Abstract

In the realm of medical image fusion, integrating information from various modalities is crucial for improving diagnostics and treatment planning, especially in retinal health, where the important features exhibit differently in different imaging modalities. Existing deep learning-based approaches insufficiently focus on retinal image fusion, and thus fail to preserve enough anatomical structure and fine vessel details in retinal image fusion. To address this, we propose the Topology-Aware Graph Attention Network (TaGAT) for multi-modal retinal image fusion, leveraging a novel Topology-Aware Encoder (TAE) with Graph Attention Networks (GAT) to effectively enhance spatial features with retinal vasculature’s graph topology across modalities. The TAE encodes the base and detail features, extracted via a Long-short Range (LSR) encoder from retinal images, into the graph extracted from the retinal vessel. Within the TAE, the GAT-based Graph Information Update block dynamically refines and aggregates the node features to generate topology-aware graph features. The updated graph features with base and detail features are combined and decoded as a fused image. Our model outperforms state-of-the-art methods in Fluorescein Fundus Angiography (FFA) with Color Fundus (CF) and Optical Coherence Tomography (OCT) with confocal microscopy retinal image fusion. The source code can be accessed via https://github.com/xintian-99/TaGAT.

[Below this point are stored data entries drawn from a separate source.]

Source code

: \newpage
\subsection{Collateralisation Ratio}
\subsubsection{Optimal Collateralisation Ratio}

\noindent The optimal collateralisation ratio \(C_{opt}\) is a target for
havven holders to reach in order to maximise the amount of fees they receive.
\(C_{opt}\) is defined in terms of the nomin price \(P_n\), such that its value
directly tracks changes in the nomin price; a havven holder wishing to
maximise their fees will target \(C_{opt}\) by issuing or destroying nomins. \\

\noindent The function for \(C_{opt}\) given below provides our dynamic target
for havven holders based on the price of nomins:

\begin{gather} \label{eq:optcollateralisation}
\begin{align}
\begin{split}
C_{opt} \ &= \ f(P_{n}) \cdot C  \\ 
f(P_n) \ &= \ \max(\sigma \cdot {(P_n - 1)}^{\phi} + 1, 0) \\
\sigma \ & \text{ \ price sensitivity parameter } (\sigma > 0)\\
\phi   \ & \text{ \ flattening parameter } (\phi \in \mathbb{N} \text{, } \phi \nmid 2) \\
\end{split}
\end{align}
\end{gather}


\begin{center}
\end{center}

Links to Paper and Supplementary Materials

Main Paper (Open Access Version): https://papers.miccai.org/miccai-2024/paper/0115_paper.pdf

SharedIt Link: pending

SpringerLink (DOI): pending

Supplementary Material: N/A

Link to the Code Repository

https://github.com/xintian-99/TaGAT

Link to the Dataset(s)

N/A

BibTex

@InProceedings{Tia_TaGAT_MICCAI2024,
        author = { Tian, Xin and Anantrasirichai, Nantheera and Nicholson, Lindsay and Achim, Alin},
        title = { { TaGAT: Topology-Aware Graph Attention Network For Multi-modal Retinal Image Fusion } },
        booktitle = {proceedings of Medical Image Computing and Computer Assisted Intervention -- MICCAI 2024},
        year = {2024},
        publisher = {Springer Nature Switzerland},
        volume = {LNCS 15001},
        month = {October},
        page = {pending}
}


Reviews

Review #1

  • Please describe the contribution of the paper

    The paper design a Topology-Aware Graph Attention Network (TaGAT) for multi-modal retinal image fusion that preserves anatomical structures and fine vessel details better than existing methods.

  • Please list the main strengths of the paper; you should write about a novel formulation, an original way to use data, demonstration of clinical feasibility, a novel application, a particularly strong evaluation, or anything else that is a strong aspect of this work. Please provide details, for instance, if a method is novel, explain what aspect is novel and why this is interesting.

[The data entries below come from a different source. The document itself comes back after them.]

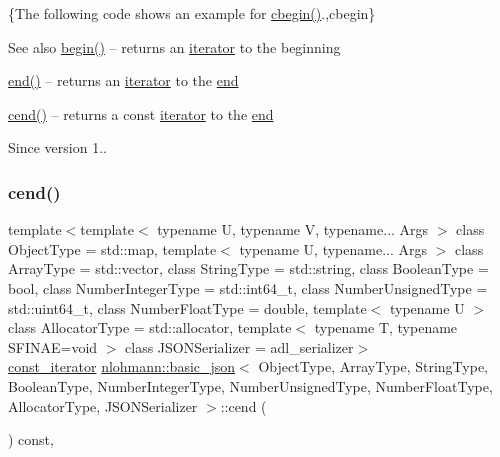 \{The following code shows an example for {\ttfamily \mbox{\hyperlink{classnlohmann_1_1basic__json_ad865d6c291b237ae508d5cb2146b5877}{cbegin()}}}.,cbegin\}

\begin{DoxySeeAlso}{See also}
\mbox{\hyperlink{classnlohmann_1_1basic__json_a0ff28dac23f2bdecee9564d07f51dcdc}{begin()}} -- returns an \mbox{\hyperlink{classnlohmann_1_1basic__json_a099316232c76c034030a38faa6e34dca}{iterator}} to the beginning 

\mbox{\hyperlink{classnlohmann_1_1basic__json_a13e032a02a7fd8a93fdddc2fcbc4763c}{end()}} -- returns an \mbox{\hyperlink{classnlohmann_1_1basic__json_a099316232c76c034030a38faa6e34dca}{iterator}} to the \mbox{\hyperlink{classnlohmann_1_1basic__json_a13e032a02a7fd8a93fdddc2fcbc4763c}{end}} 

\mbox{\hyperlink{classnlohmann_1_1basic__json_a8dba7b7d2f38e6b0c614030aa43983f6}{cend()}} -- returns a const \mbox{\hyperlink{classnlohmann_1_1basic__json_a099316232c76c034030a38faa6e34dca}{iterator}} to the \mbox{\hyperlink{classnlohmann_1_1basic__json_a13e032a02a7fd8a93fdddc2fcbc4763c}{end}}
\end{DoxySeeAlso}
\begin{DoxySince}{Since}
version 1.. 
\end{DoxySince}
\mbox{\label{classnlohmann_1_1basic__json_a8dba7b7d2f38e6b0c614030aa43983f6}} 
\subsubsection{\texorpdfstring{cend()}{cend()}}
{\footnotesize\ttfamily template$<$template$<$ typename U, typename V, typename... Args $>$ class Object\+Type = std\+::map, template$<$ typename U, typename... Args $>$ class Array\+Type = std\+::vector, class String\+Type  = std\+::string, class Boolean\+Type  = bool, class Number\+Integer\+Type  = std\+::int64\+\_\+t, class Number\+Unsigned\+Type  = std\+::uint64\+\_\+t, class Number\+Float\+Type  = double, template$<$ typename U $>$ class Allocator\+Type = std\+::allocator, template$<$ typename T, typename S\+F\+I\+N\+A\+E=void $>$ class J\+S\+O\+N\+Serializer = adl\+\_\+serializer$>$ \\
\mbox{\hyperlink{classnlohmann_1_1basic__json_a41a70cf9993951836d129bb1c2b3126a}{const\+\_\+iterator}} \mbox{\hyperlink{classnlohmann_1_1basic__json}{nlohmann\+::basic\+\_\+json}}$<$ Object\+Type, Array\+Type, String\+Type, Boolean\+Type, Number\+Integer\+Type, Number\+Unsigned\+Type, Number\+Float\+Type, Allocator\+Type, J\+S\+O\+N\+Serializer $>$\+::cend (\begin{DoxyParamCaption}{ }\end{DoxyParamCaption}) const\hspace{0.3cm}{\ttfamily [inline]}, {\ttfamily [noexcept]}}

    1.It is novel to incorporate vascular features in fundus images through graph networks into fusion method. 2.The paper writing is clear.

  • Please list the main weaknesses of the paper. Please provide details, for instance, if you think a method is not novel, explain why and provide a reference to prior work.

    1.As “The fusion results can not only enhance the visualization and analysis of retinal disease directly by clinicians but also a range of downstream tasks, including vessel segmentation, disease classification, and disease progression monitoring.”, analysis of retinal disease of downstream tasks are necessary. 2.The method relies on segmentation; however, the paper contains minimal description of the segmentation part. For example, it lacks a detailed account of how the segmentation mask images for the two datasets in the experiment were created, manually or other automatic segmentation tools?

  • Please rate the clarity and organization of this paper

    Very Good

  • Please comment on the reproducibility of the paper. Please be aware that providing code and data is a plus, but not a requirement for acceptance.

    The authors claimed to release the source code and/or dataset upon acceptance of the submission.

  • Do you have any additional comments regarding the paper’s reproducibility?

    N/A

  • Please provide detailed and constructive comments for the authors. Please also refer to our Reviewer’s guide on what makes a good review. Pay specific attention to the different assessment criteria for the different paper categories (MIC, CAI, Clinical Translation of Methodology, Health Equity): https://conferences.miccai.org/2024/en/REVIEWER-GUIDELINES.html

    1.Including some experiments to demonstrate clinical efficacy would make the findings more compelling, particularly regarding vascular segmentation tasks and the diagnosis of vascular-related diseases.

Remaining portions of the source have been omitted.